**ABOUT THIS TASK**
Copy out every line from the records that includes "star".

|---|

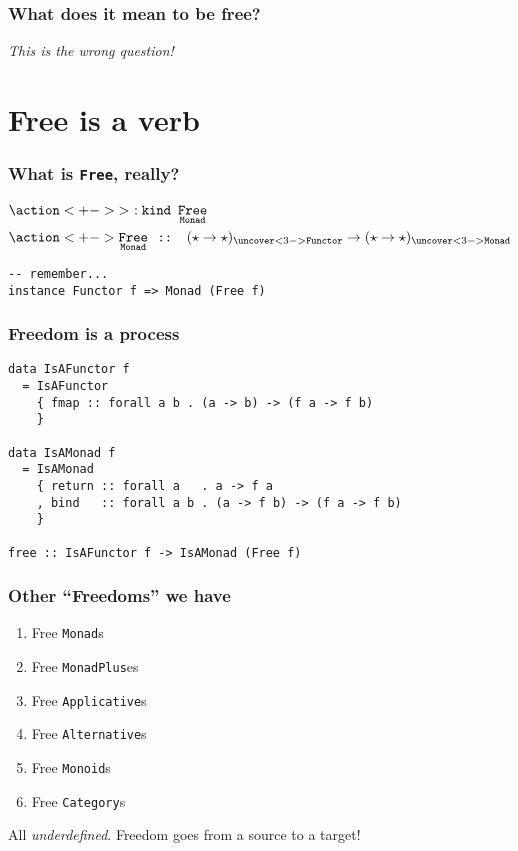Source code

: \documentclass[pdf]{beamer}
\renewcommand{\to}{\ensuremath{\rightarrow}}
\DeclareMathOperator{\Free}{\texttt{Free}}
\DeclareMathOperator{\Monad}{\texttt{Monad}}
\DeclareMathOperator{\Functor}{\texttt{Functor}}
\DeclareMathOperator{\ty}{\texttt{ :: }}
\begin{document}
\begin{frame}
  \frametitle{What does it mean to be free?}
  \pause

  \textit{This is the wrong question!}
\end{frame}

\section{Free is a verb}

\begin{frame}[fragile]
  \frametitle{What is \texttt{Free}, really?}
  

  \begin{align*}
    & \action<+->{\mathtt{>}\ \mathtt{:kind}\ \Free_{\Monad}} \\
    & \action<+->{
        \Free_{\Monad} \ty 
          (\star \to \star)_{\uncover<3->{\Functor}} \to
          (\star \to \star)_{\uncover<3->{\Monad}}
      }
  \end{align*}
  
\pause

\begin{tcolorbox}[boxrule=0pt, arc=0pt, outer arc=0pt]
\begin{lstlisting}
-- remember...
instance Functor f => Monad (Free f)
\end{lstlisting}
\end{tcolorbox}
\end{frame}

\begin{frame}[fragile]
  \frametitle{Freedom is a process}

\begin{lstlisting}
data IsAFunctor f
  = IsAFunctor 
    { fmap :: forall a b . (a -> b) -> (f a -> f b) 
    }

data IsAMonad f
  = IsAMonad
    { return :: forall a   . a -> f a
    , bind   :: forall a b . (a -> f b) -> (f a -> f b)
    }

free :: IsAFunctor f -> IsAMonad (Free f)
\end{lstlisting}
\end{frame}

\begin{frame}
  \frametitle{Other ``Freedoms'' we have}
  \begin{enumerate}
  \item Free \texttt{Monad}s
  \item Free \texttt{MonadPlus}es
  \item Free \texttt{Applicative}s
  \item Free \texttt{Alternative}s
  \item Free \texttt{Monoid}s
  \item Free \texttt{Category}s
  \end{enumerate}
  
  \pause

  All \textit{underdefined}. Freedom goes from a source to a target!
\end{frame}
\end{document}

|---|

**ANSWER SECTION**
          (\star \to \star)_{\uncover<3->{\Functor}} \to
          (\star \to \star)_{\uncover<3->{\Monad}}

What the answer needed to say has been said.